Die Überlegungen von Filk gehen neben den einleitenden und abschließenden Kapiteln in zwei Richtungen, die aufeinander aufbauen. Zum einen wird auf der Grundlage von konstruktivistisch und systemtheoretisch inspirierter Wissenschaftstheorie (Kapitel 2) die “Wissenschaftsforschung der Medienwissenschaft” (Kapitel 3) beschrieben und historisch eingeordnet. Zum anderen werden entlang dieser methodischen Linien in zwei Fallstudien die Forschungskomplexe “Medienphilosophie” (Kapitel 4) und “Medieninformatik” (Kapitel 5) analysiert.
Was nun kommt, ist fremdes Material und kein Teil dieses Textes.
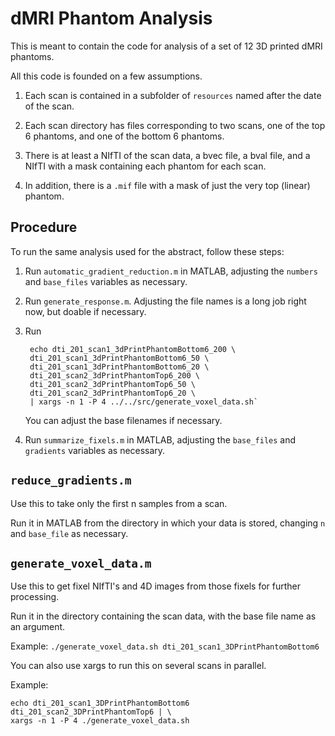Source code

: # dMRI Phantom Analysis

This is meant to contain the code for analysis of a set of 12 3D printed dMRI phantoms.

All this code is founded on a few assumptions.

1. Each scan is contained in a subfolder of `resources` named after the date of the scan.

2. Each scan directory has files corresponding to two scans, one of the top 6 phantoms, and one of the bottom 6 phantoms.

3. There is at least a NIfTI of the scan data, a bvec file, a bval file, and a NIfTI with a mask containing each phantom for each scan.

4. In addition, there is a `.mif` file with a mask of just the very top (linear) phantom.

## Procedure

To run the same analysis used for the abstract, follow these steps:

1. Run `automatic_gradient_reduction.m` in MATLAB, adjusting the `numbers` and `base_files` variables as necessary.

2. Run `generate_response.m`. Adjusting the file names is a long job right now, but doable if necessary.

3. Run 

        echo dti_201_scan1_3dPrintPhantomBottom6_200 \
        dti_201_scan1_3dPrintPhantomBottom6_50 \
        dti_201_scan1_3dPrintPhantomBottom6_20 \
        dti_201_scan2_3dPrintPhantomTop6_200 \
        dti_201_scan2_3dPrintPhantomTop6_50 \
        dti_201_scan2_3dPrintPhantomTop6_20 \
        | xargs -n 1 -P 4 ../../src/generate_voxel_data.sh`

    You can adjust the base filenames if necessary.

4. Run `summarize_fixels.m` in MATLAB, adjusting the `base_files` and `gradients` variables as necessary.

## `reduce_gradients.m`

Use this to take only the first n samples from a scan. 

Run it in MATLAB from the directory in which your data is stored, changing `n` and `base_file` as necessary.

## `generate_voxel_data.m`

Use this to get fixel NIfTI's and 4D images from those fixels for further processing.

Run it in the directory containing the scan data, with the base file name as an argument.

Example: `./generate_voxel_data.sh dti_201_scan1_3DPrintPhantomBottom6`

You can also use xargs to run this on several scans in parallel.

Example:

    echo dti_201_scan1_3DPrintPhantomBottom6 dti_201_scan2_3DPrintPhantomTop6 | \
    xargs -n 1 -P 4 ./generate_voxel_data.sh
 
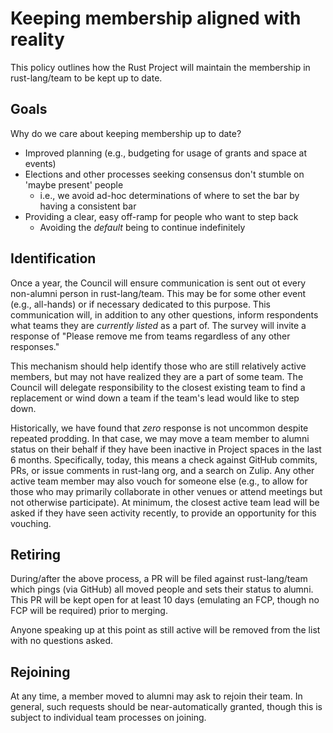 # Keeping membership aligned with reality

This policy outlines how the Rust Project will maintain the membership in rust-lang/team to be kept up to date.

## Goals

Why do we care about keeping membership up to date?

* Improved planning (e.g., budgeting for usage of grants and space at events)
* Elections and other processes seeking consensus don't stumble on 'maybe present' people
  * i.e., we avoid ad-hoc determinations of where to set the bar by having a consistent bar
* Providing a clear, easy off-ramp for people who want to step back
  * Avoiding the *default* being to continue indefinitely

## Identification

Once a year, the Council will ensure communication is sent out ot every
non-alumni person in rust-lang/team. This may be for some other event (e.g.,
all-hands) or if necessary dedicated to this purpose. This communication will,
in addition to any other questions, inform respondents what teams they are
*currently listed* as a part of. The survey will invite a response of "Please
remove me from <blank> teams regardless of any other responses."

This mechanism should help identify those who are still relatively active
members, but may not have realized they are a part of some team. The Council
will delegate responsibility to the closest existing team to find a replacement
or wind down a team if the team's lead would like to step down.

Historically, we have found that *zero* response is not uncommon despite
repeated prodding. In that case, we may move a team member to alumni status on
their behalf if they have been inactive in Project spaces in the last 6 months.
Specifically, today, this means a check against GitHub commits, PRs, or issue
comments in rust-lang org, and a search on Zulip. Any other active team member
may also vouch for someone else (e.g., to allow for those who may primarily
collaborate in other venues or attend meetings but not otherwise participate).
At minimum, the closest active team lead will be asked if they have seen
activity recently, to provide an opportunity for this vouching.

## Retiring

During/after the above process, a PR will be filed against rust-lang/team which
pings (via GitHub) all moved people and sets their status to alumni. This PR
will be kept open for at least 10 days (emulating an FCP, though no FCP will be
required) prior to merging.

Anyone speaking up at this point as still active will be removed from the list
with no questions asked.

## Rejoining

At any time, a member moved to alumni may ask to rejoin their team. In general,
such requests should be near-automatically granted, though this is subject to
individual team processes on joining.
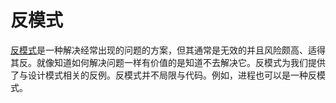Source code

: # 反模式


 [反模式](https://en.wikipedia.org/wiki/Anti-pattern)是一种解决经常出现的问题的方案，但其通常是无效的并且风险颇高、适得其反。就像知道如何解决问题一样有价值的是知道不去解决它。反模式为我们提供了与设计模式相关的反例。反模式并不局限与代码。例如，进程也可以是一种反模式。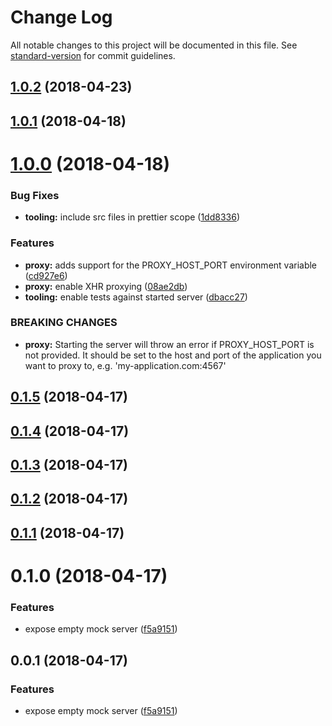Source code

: # Change Log

All notable changes to this project will be documented in this file. See [standard-version](https://github.com/conventional-changelog/standard-version) for commit guidelines.

<a name="1.0.2"></a>

## [1.0.2](https://github.com/mesosphere/mockserver/compare/v1.0.1...v1.0.2) (2018-04-23)

<a name="1.0.1"></a>

## [1.0.1](https://github.com/mesosphere/mockserver/compare/v1.0.0...v1.0.1) (2018-04-18)

<a name="1.0.0"></a>

# [1.0.0](https://github.com/mesosphere/mockserver/compare/v0.1.5...v1.0.0) (2018-04-18)

### Bug Fixes

* **tooling:** include src files in prettier scope ([1dd8336](https://github.com/mesosphere/mockserver/commit/1dd8336))

### Features

* **proxy:** adds support for the PROXY_HOST_PORT environment variable ([cd927e6](https://github.com/mesosphere/mockserver/commit/cd927e6))
* **proxy:** enable XHR proxying ([08ae2db](https://github.com/mesosphere/mockserver/commit/08ae2db))
* **tooling:** enable tests against started server ([dbacc27](https://github.com/mesosphere/mockserver/commit/dbacc27))

### BREAKING CHANGES

* **proxy:** Starting the server will throw an error if PROXY_HOST_PORT is not provided. It
  should be set to the host and port of the application you want to proxy to, e.g.
  'my-application.com:4567'

<a name="0.1.5"></a>

## [0.1.5](https://github.com/mesosphere/mockserver/compare/v0.1.4...v0.1.5) (2018-04-17)

<a name="0.1.4"></a>

## [0.1.4](https://github.com/mesosphere/mockserver/compare/v0.1.3...v0.1.4) (2018-04-17)

<a name="0.1.3"></a>

## [0.1.3](https://github.com/mesosphere/mockserver/compare/v0.1.2...v0.1.3) (2018-04-17)

<a name="0.1.2"></a>

## [0.1.2](https://github.com/mesosphere/mockserver/compare/v0.1.1...v0.1.2) (2018-04-17)

<a name="0.1.1"></a>

## [0.1.1](https://github.com/mesosphere/mockserver/compare/v0.0.1...v0.1.1) (2018-04-17)

<a name="0.1.0"></a>

# 0.1.0 (2018-04-17)

### Features

* expose empty mock server ([f5a9151](https://github.com/mesosphere/mockserver/commit/f5a9151))

<a name="0.0.1"></a>

## 0.0.1 (2018-04-17)

### Features

* expose empty mock server ([f5a9151](https://github.com/mesosphere/mockserver/commit/f5a9151))
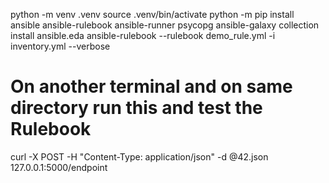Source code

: python -m venv .venv
source .venv/bin/activate
python -m pip install ansible ansible-rulebook ansible-runner psycopg
ansible-galaxy collection install ansible.eda
ansible-rulebook --rulebook demo_rule.yml -i inventory.yml --verbose


# On another terminal and on same directory run this and test the Rulebook


curl -X POST -H "Content-Type: application/json" -d @42.json 127.0.0.1:5000/endpoint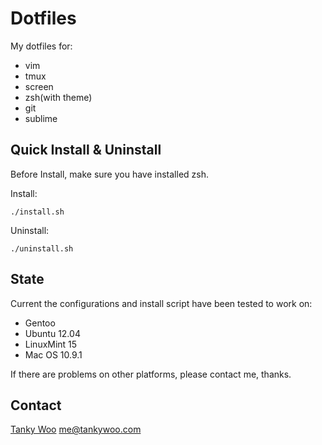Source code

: # Dotfiles #

My dotfiles for:

* vim
* tmux
* screen
* zsh(with theme)
* git
* sublime

## Quick Install & Uninstall ##

Before Install, make sure you have installed zsh.

Install:

	./install.sh

Uninstall:

	./uninstall.sh

## State ##

Current the configurations and install script have been tested to work on:

* Gentoo
* Ubuntu 12.04
* LinuxMint 15
* Mac OS 10.9.1

If there are problems on other platforms, please contact me, thanks.

## Contact ##

[Tanky Woo](http://tankywoo.com/) <me@tankywoo.com>
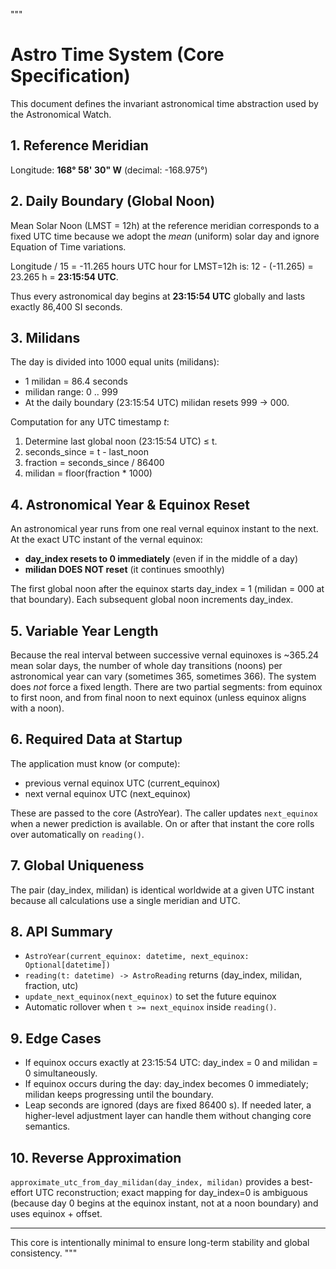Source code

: """
# Astro Time System (Core Specification)

This document defines the invariant astronomical time abstraction used by the Astronomical Watch.

## 1. Reference Meridian
Longitude: **168° 58' 30" W** (decimal: -168.975°)

## 2. Daily Boundary (Global Noon)
Mean Solar Noon (LMST = 12h) at the reference meridian corresponds to a fixed UTC time because we adopt the *mean* (uniform) solar day and ignore Equation of Time variations.

Longitude / 15 = -11.265 hours
UTC hour for LMST=12h is: 12 - (-11.265) = 23.265 h = **23:15:54 UTC**.

Thus every astronomical day begins at **23:15:54 UTC** globally and lasts exactly 86,400 SI seconds.

## 3. Milidans
The day is divided into 1000 equal units (milidans):
- 1 milidan = 86.4 seconds
- milidan range: 0 .. 999
- At the daily boundary (23:15:54 UTC) milidan resets 999 → 000.

Computation for any UTC timestamp *t*:
1. Determine last global noon (23:15:54 UTC) ≤ t.
2. seconds_since = t - last_noon
3. fraction = seconds_since / 86400
4. milidan = floor(fraction * 1000)

## 4. Astronomical Year & Equinox Reset
An astronomical year runs from one real vernal equinox instant to the next.
At the exact UTC instant of the vernal equinox:
- **day_index resets to 0 immediately** (even if in the middle of a day)
- **milidan DOES NOT reset** (it continues smoothly)

The first global noon after the equinox starts day_index = 1 (milidan = 000 at that boundary). Each subsequent global noon increments day_index.

## 5. Variable Year Length
Because the real interval between successive vernal equinoxes is ~365.24 mean solar days, the number of whole day transitions (noons) per astronomical year can vary (sometimes 365, sometimes 366). The system does *not* force a fixed length. There are two partial segments: from equinox to first noon, and from final noon to next equinox (unless equinox aligns with a noon).

## 6. Required Data at Startup
The application must know (or compute):
- previous vernal equinox UTC (current_equinox)
- next vernal equinox UTC (next_equinox)

These are passed to the core (AstroYear). The caller updates `next_equinox` when a newer prediction is available. On or after that instant the core rolls over automatically on `reading()`.

## 7. Global Uniqueness
The pair (day_index, milidan) is identical worldwide at a given UTC instant because all calculations use a single meridian and UTC.

## 8. API Summary
- `AstroYear(current_equinox: datetime, next_equinox: Optional[datetime])`
- `reading(t: datetime) -> AstroReading` returns (day_index, milidan, fraction, utc)
- `update_next_equinox(next_equinox)` to set the future equinox
- Automatic rollover when `t >= next_equinox` inside `reading()`.

## 9. Edge Cases
- If equinox occurs exactly at 23:15:54 UTC: day_index = 0 and milidan = 0 simultaneously.
- If equinox occurs during the day: day_index becomes 0 immediately; milidan keeps progressing until the boundary.
- Leap seconds are ignored (days are fixed 86400 s). If needed later, a higher-level adjustment layer can handle them without changing core semantics.

## 10. Reverse Approximation
`approximate_utc_from_day_milidan(day_index, milidan)` provides a best-effort UTC reconstruction; exact mapping for day_index=0 is ambiguous (because day 0 begins at the equinox instant, not at a noon boundary) and uses equinox + offset.

---
This core is intentionally minimal to ensure long-term stability and global consistency.
"""
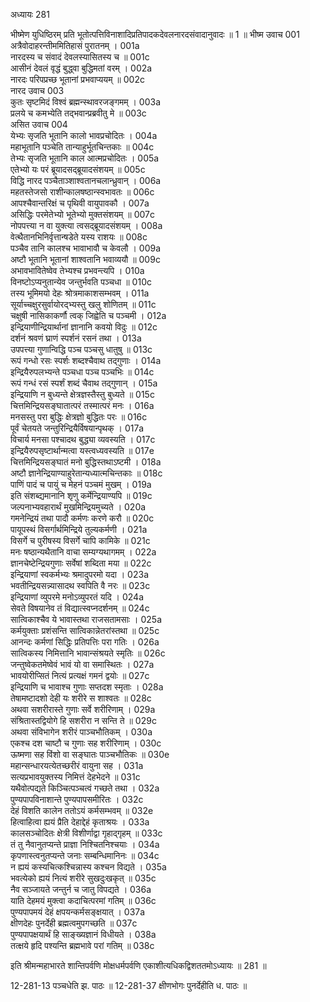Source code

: अध्यायः 281

भीष्मेण युधिष्ठिरम् प्रति भूतोत्पत्तिविनाशादिप्रतिपादकदेवलनारदसंवादानुवादः ॥ 1 ॥
भीष्म उवाच 	001  
अत्रैवोदाहरन्तीममितिहासं पुरातनम् ।	001a  
नारदस्य च संवादं देवलस्यासितस्य च ॥	001c  
आसीनं देवलं वृद्धं बुद्ध्वा बुद्धिमतां वरम् ।	002a  
नारदः परिपप्रच्छ भूतानां प्रभवाप्ययम् ॥	002c  
नारद उवाच 	003  
कुतः सृष्टमिदं विश्वं ब्रह्मन्स्थावरजङ्गमम् ।	003a  
प्रलये च कमभ्येति तद्भवान्प्रब्रवीतु मे ॥	003c  
असित उवाच 	004  
येभ्यः सृजति भूतानि कालो भावप्रचोदितः ।	004a  
महाभूतानि पञ्चेति तान्याहुर्भूतचिन्तकाः ॥	004c  
तेभ्यः सृजति भूतानि काल आत्मप्रचोदितः ।	005a  
एतेभ्यो यः परं ब्रूयादसद्ब्रूयादसंशयम् ॥	005c  
विद्धि नारद पञ्चैताञ्शाश्वतानचलान्ध्रुवान् ।	006a  
महतस्तेजसो राशीन्कालषष्ठान्स्वभावतः ॥	006c  
आपश्चैवान्तरिक्षं च पृथिवी वायुपावकौ ।	007a  
असिद्धिः परमेतेभ्यो भूतेभ्यो मुक्तसंशयम् ॥	007c  
नोपपत्त्या न वा युक्त्या त्वसद्ब्रूयादसंशयम् ।	008a  
वेत्थैतानभिनिर्वृत्तान्षडेते यस्य राशयः ॥	008c  
पञ्चैव तानि कालश्च भावाभावौ च केवलौ ।	009a  
अष्टौ भूतानि भूतानां शाश्वतानि भवाव्ययौ ॥	009c  
अभावभावितेष्वेव तेभ्यश्च प्रभवन्त्यपि ।	010a  
विनष्टोऽप्यनुतान्येव जन्तुर्भवति पञ्चधा ॥	010c  
तस्य भूमिमयो देहः श्रोत्रमाकाशसम्भवम् ।	011a  
सूर्याच्चक्षुरसुर्वायोरद्भ्यस्तु खलु शोणितम् ॥	011c  
चक्षुषी नासिकाकर्णौ त्वक् जिह्वेति च पञ्चमी ।	012a  
इन्द्रियाणीन्द्रियार्थानां ज्ञानानि कवयो विदुः ॥	012c  
दर्शनं श्रवणं घ्राणं स्पर्शनं रसनं तथा ।	013a  
उपपत्त्या गुणान्विद्धि पञ्च पञ्चसु धातुषु ॥	013c  
रूपं गन्धो रसः स्पर्शः शब्दश्चैवाथ तद्गुणाः ।	014a  
इन्द्रियैरुपलभ्यन्ते पञ्चधा पञ्च पञ्चभिः ॥	014c  
रूपं गन्धं रसं स्पर्शं शब्दं चैवाथ तद्गुणान् ।	015a  
इन्द्रियाणि न बुध्यन्ते क्षेत्रज्ञस्तैस्तु बुध्यते ॥	015c  
चित्तमिन्द्रियसङ्घातात्परं तस्मात्परं मनः ।	016a  
मनसस्तु परा बुद्धिः क्षेत्रज्ञो बुद्धितः परः ॥	016c  
पूर्वं चेतयते जन्तुरिन्द्रियैर्विषयान्पृथक् ।	017a  
विचार्य मनसा पश्चादथ बुद्ध्या व्यवस्यति ।	017c  
इन्द्रियैरुपसृष्टार्थान्मत्वा यस्त्वध्यवस्यति ॥	017e  
चित्तमिन्द्रियसङ्घातं मनो बुद्धिस्तथाऽष्टमी ।	018a  
अष्टौ ज्ञानेन्द्रियाण्याहुरेतान्यध्यात्मचिन्तकाः ॥	018c  
पाणिं पादं च पायुं च मेहनं पञ्चमं मुखम् ।	019a  
इति संशब्द्यमानानि शृणु कर्मेन्द्रियाण्यपि ॥	019c  
जल्पनाभ्यवहारार्थं मुखमिन्द्रियमुच्यते ।	020a  
गमनेन्द्रियं तथा पादौ कर्मणः करणे करौ ॥	020c  
पायूपस्थं विसर्गार्थमिन्द्रिये तुल्यकर्मणी ।	021a  
विसर्गे च पुरीषस्य विसर्गे चापि कामिके ॥	021c  
मनः षष्ठान्यथैतानि वाचा सम्यग्यथागमम् ।	022a  
ज्ञानचेष्टेन्द्रियगुणाः सर्वेषां शब्दिता मया ॥	022c  
इन्द्रियाणां स्वकर्मभ्यः श्रमादुपरमो यदा ।	023a  
भवतीन्द्रियसन्न्यासादथ स्वपिति वै नरः ॥	023c  
इन्द्रियाणां व्युपरमे मनोऽव्युपरतं यदि ।	024a  
सेवते विषयानेव तं विद्यात्स्वप्नदर्शनम् ॥	024c  
सात्विकाश्चैव ये भावास्तथा राजसतामसाः ।	025a  
कर्मयुक्ताः प्रशंसन्ति सात्विकान्नेतरांस्तथा ॥	025c  
आनन्दः कर्मणां सिद्धिः प्रतिपत्तिः परा गतिः ।	026a  
सात्विकस्य निमित्तानि भावान्संश्रयते स्मृतिः ॥	026c  
जन्तुष्वेकतमेष्वेवं भावं यो वा समास्थितः ।	027a  
भावयोरीप्सितं नित्यं प्रत्यक्षं गमनं द्वयोः ॥	027c  
इन्द्रियाणि च भावाश्च गुणाः सप्तदश स्मृताः ।	028a  
तेषामष्टादशो देही यः शरीरे स शाश्वतः ॥	028c  
अथवा सशरीरास्ते गुणाः सर्वे शरीरिणाम् ।	029a  
संश्रितास्तद्वियोगे हि सशरीरा न सन्ति ते ॥	029c  
अथवा संविभागेन शरीरं पाञ्चभौतिकम् ।	030a  
एकश्च दश चाष्टौ च गुणाः सह शरीरिणाम् ।	030c  
ऊष्मणा सह विंशो वा सङ्घातः पाञ्चभौतिकः ॥	030e  
महान्सन्धारयत्येतच्छरीरं वायुना सह ।	031a  
सत्यप्रभावयुक्तस्य निमित्तं देहभेदने ॥	031c  
यथैवोत्पद्यते किञ्चित्पञ्चत्वं गच्छते तथा ।	032a  
पुण्यपापविनाशान्ते पुण्यपापसमीरितः ।	032c  
देहं विशति कालेन ततोऽयं कर्मसम्भवम् ॥	032e  
हित्वाहित्वा ह्ययं प्रैति देहाद्देहं कृताश्रयः ।	033a  
कालसञ्चोदितः क्षेत्री विशीर्णाद्वा गृहाद्गृहम् ॥	033c  
तं तु नैवानुतप्यन्ते प्राज्ञा निश्चितनिश्चयाः ।	034a  
कृपणास्त्वनुतप्यन्ते जनाः सम्बन्धिमानिनः ॥	034c  
न ह्ययं कस्यचित्कश्चिन्नास्य कश्चन विद्यते ।	035a  
भवत्येको ह्ययं नित्यं शरीरे सुखदुःखकृत् ॥	035c  
नैव सञ्जायते जन्तुर्न च जातु विपद्यते ।	036a  
याति देहमयं मुक्त्वा कदाचित्परमां गतिम् ॥	036c  
पुण्यपापमयं देहं क्षपयन्कर्मसङ्क्षयात् ।	037a  
क्षीणदेहः पुनर्देही ब्रह्मत्वमुपगच्छति ॥	037c  
पुण्यपापक्षयार्थं हि साङ्ख्यज्ञानं विधीयते ।	038a  
तत्क्षये हृदि पश्यन्ति ब्रह्मभावे परां गतिम् ॥ 	038c  

इति श्रीमन्महाभारते शान्तिपर्वणि मोक्षधर्मपर्वणि एकाशीत्यधिकद्विशततमोऽध्यायः ॥ 281 ॥

12-281-13 पञ्चधेति झ. पाठः ॥ 12-281-37 क्षीणभोगः पुनर्देहीति ध. पाठः ॥
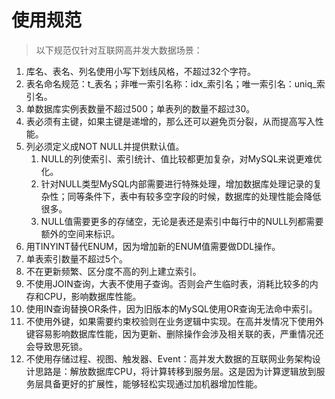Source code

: # 使用规范

> 以下规范仅针对互联网高并发大数据场景：

1. 库名、表名、列名使用小写下划线风格，不超过32个字符。
2. 表名命名规范：t_表名；非唯一索引名称：idx_索引名；唯一索引名：uniq_索引名。
3. 单数据库实例表数量不超过500；单表列的数量不超过30。
4. 表必须有主键，如果主键是递增的，那么还可以避免页分裂，从而提高写入性能。
5. 列必须定义成NOT NULL并提供默认值。
   1. NULL的列使索引、索引统计、值比较都更加复杂，对MySQL来说更难优化。
   2. 针对NULL类型MySQL内部需要进行特殊处理，增加数据库处理记录的复杂性；同等条件下，表中有较多空字段的时候，数据库的处理性能会降低很多。
   3. NULL值需要更多的存储空，无论是表还是索引中每行中的NULL列都需要额外的空间来标识。
6. 用TINYINT替代ENUM，因为增加新的ENUM值需要做DDL操作。
7. 单表索引数量不超过5个。
8. 不在更新频繁、区分度不高的列上建立索引。
9. 不使用JOIN查询，大表不使用子查询。否则会产生临时表，消耗比较多的内存和CPU，影响数据库性能。
10. 使用IN查询替换OR条件，因为旧版本的MySQL使用OR查询无法命中索引。
11. 不使用外键，如果需要约束校验则在业务逻辑中实现。在高并发情况下使用外键容易影响数据库性能，因为更新、删除操作会涉及相关联的表，严重情况还会导致思死锁。
12. 不使用存储过程、视图、触发器、Event：高并发大数据的互联网业务架构设计思路是：解放数据库CPU，将计算转移到服务层。这是因为计算逻辑放到服务层具备更好的扩展性，能够轻松实现通过加机器增加性能。

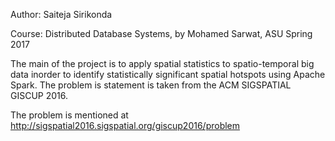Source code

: Author: Saiteja Sirikonda

Course: Distributed Database Systems, by Mohamed Sarwat, ASU Spring 2017

The main of the project is to apply spatial statistics to spatio-temporal big data inorder to identify statistically significant spatial hotspots using Apache Spark. The problem is statement is taken from the ACM SIGSPATIAL GISCUP 2016.

The problem is mentioned at http://sigspatial2016.sigspatial.org/giscup2016/problem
Die “kombinierte konstruktivistisch-systemische Konzeptualisierung” (26) bedingt die Materialauswahl: Hauptsächlich stützt sich die Studie auf Publikationen der Medien- und Kommunikationswissenschaft (31), aus denen deren “(Selbst-)Beobachtungs- und (Selbst-)Beschreibungslogiken” (27) extrahiert werden. Neben dieser Einschränkung des Materials auf Fachpublikationen begrenzt die Fokussierung auf die deutschsprachige Medienforschung weiter den Gegenstand der Untersuchung. Beide Einschränkungen werden im Buch offengelegt. Damit bleibt aber ebenfalls offen, ob durch diese Grenzziehungen nicht wesentliche Elemente der Transdisziplinarität der Medienforschung unbeachtet bleiben. Prozesse der Internationalisierung, der Institutionalisierung und des verbalen wissenschaftlichen Austauschs werden weitestgehend von Filks Studie absichtlich ignoriert (339f.). Aber allein durch den wissenschaftlichen Austausch mit dem angloamerikanischen und französischen Sprachraum werden epistemologische Prozesse in der Medienwissenschaft immer wieder angestoßen (z. B. durch die Cultural Studies oder durch die französischen Impulse von Autoren wie Baudrillard oder Virilio).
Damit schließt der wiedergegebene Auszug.